* **PROBLEM STATEMENT**: Please return the lines of the data below, word for word, from the first line through the line containing "Como administrador, ¿cómo".

DATA TO USE Start Marker

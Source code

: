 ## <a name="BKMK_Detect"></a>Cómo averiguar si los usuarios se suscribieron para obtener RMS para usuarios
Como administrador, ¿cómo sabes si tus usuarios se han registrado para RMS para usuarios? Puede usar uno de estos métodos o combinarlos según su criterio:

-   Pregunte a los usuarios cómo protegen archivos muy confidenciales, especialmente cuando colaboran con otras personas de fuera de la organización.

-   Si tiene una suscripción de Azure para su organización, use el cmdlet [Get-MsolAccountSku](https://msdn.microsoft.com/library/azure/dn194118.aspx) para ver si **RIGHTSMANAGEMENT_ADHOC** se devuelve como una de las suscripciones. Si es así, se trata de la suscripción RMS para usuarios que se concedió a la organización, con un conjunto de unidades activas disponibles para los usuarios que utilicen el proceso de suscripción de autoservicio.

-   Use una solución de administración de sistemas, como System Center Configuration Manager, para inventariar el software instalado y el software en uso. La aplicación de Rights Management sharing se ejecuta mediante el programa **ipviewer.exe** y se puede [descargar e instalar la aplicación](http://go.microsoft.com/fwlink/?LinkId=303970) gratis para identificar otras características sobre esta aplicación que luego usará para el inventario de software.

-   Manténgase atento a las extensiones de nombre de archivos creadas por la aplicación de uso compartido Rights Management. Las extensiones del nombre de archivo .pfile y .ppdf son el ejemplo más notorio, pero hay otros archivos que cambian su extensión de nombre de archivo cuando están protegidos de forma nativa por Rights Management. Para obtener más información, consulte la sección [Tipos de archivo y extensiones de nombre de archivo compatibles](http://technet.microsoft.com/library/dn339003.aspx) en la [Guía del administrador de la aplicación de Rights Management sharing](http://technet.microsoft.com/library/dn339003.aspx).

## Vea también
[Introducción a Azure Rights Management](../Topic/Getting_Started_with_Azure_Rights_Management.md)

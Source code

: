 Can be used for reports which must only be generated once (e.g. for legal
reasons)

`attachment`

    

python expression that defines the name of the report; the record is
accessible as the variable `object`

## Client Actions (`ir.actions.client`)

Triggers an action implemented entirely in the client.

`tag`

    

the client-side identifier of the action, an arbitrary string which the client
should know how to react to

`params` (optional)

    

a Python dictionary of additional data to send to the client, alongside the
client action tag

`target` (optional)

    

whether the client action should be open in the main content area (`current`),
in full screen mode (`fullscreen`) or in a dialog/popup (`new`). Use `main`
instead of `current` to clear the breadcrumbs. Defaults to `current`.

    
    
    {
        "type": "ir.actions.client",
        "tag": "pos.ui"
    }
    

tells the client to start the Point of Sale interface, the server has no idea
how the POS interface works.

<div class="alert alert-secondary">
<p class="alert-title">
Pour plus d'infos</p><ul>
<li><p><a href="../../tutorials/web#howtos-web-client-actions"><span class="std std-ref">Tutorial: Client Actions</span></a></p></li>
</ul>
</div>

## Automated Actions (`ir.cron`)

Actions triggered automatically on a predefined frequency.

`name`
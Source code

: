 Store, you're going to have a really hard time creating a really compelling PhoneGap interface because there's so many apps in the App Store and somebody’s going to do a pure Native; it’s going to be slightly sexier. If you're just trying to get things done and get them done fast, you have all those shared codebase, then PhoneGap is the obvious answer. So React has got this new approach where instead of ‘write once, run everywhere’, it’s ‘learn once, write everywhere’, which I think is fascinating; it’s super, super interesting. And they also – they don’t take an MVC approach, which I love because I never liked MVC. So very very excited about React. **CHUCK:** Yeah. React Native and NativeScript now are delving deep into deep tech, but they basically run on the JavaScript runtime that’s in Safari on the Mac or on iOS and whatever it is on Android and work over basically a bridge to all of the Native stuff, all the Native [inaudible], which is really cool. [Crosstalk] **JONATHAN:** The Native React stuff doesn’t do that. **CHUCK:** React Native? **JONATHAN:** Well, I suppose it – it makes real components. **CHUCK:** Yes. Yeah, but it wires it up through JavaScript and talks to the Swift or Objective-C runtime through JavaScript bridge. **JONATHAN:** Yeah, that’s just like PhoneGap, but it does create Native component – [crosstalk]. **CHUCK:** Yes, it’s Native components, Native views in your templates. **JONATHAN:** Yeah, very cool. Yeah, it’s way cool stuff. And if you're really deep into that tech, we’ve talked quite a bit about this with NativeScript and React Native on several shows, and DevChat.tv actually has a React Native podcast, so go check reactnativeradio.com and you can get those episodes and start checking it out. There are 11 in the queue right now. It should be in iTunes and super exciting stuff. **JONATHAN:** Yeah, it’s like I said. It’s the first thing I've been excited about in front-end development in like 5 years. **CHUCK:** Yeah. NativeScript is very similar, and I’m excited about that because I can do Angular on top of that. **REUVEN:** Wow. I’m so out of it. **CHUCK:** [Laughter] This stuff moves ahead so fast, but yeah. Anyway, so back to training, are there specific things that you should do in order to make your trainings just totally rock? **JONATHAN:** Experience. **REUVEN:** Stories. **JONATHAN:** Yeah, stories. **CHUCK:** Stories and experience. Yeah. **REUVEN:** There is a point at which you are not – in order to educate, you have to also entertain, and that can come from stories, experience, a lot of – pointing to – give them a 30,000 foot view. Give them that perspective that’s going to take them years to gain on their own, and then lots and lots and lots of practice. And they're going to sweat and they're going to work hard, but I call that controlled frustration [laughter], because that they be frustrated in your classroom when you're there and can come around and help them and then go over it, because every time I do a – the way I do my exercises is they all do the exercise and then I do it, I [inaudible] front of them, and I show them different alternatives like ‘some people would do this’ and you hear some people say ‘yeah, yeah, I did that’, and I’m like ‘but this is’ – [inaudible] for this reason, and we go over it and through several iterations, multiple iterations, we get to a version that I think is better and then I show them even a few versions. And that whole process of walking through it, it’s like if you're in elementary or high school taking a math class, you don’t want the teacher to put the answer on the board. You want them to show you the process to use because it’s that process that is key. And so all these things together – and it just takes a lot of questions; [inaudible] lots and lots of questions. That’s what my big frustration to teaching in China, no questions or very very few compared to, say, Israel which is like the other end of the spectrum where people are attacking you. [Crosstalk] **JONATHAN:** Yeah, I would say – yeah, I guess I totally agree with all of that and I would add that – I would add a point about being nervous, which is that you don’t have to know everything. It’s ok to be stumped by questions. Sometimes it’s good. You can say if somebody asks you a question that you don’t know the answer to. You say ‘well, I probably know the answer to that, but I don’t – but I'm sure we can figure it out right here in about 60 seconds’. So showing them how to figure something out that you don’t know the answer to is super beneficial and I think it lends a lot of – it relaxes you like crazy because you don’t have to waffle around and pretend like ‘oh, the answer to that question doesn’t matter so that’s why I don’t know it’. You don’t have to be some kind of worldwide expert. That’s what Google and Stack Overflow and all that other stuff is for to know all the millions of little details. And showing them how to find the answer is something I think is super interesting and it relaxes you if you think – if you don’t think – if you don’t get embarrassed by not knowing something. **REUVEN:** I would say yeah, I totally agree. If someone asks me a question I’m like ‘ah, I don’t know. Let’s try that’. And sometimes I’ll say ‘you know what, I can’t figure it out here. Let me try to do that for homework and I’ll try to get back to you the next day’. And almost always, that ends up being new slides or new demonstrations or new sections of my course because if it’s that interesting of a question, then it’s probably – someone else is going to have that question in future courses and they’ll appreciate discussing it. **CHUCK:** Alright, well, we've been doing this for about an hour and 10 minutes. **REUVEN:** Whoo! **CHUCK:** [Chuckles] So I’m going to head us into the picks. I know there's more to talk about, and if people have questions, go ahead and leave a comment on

DATA TO USE End Marker

* **EXERCISE OUTPUT**:
Source code

: ## <a name="BKMK_Detect"></a>Cómo averiguar si los usuarios se suscribieron para obtener RMS para usuarios
Como administrador, ¿cómo sabes si tus usuarios se han registrado para RMS para usuarios? Puede usar uno de estos métodos o combinarlos según su criterio:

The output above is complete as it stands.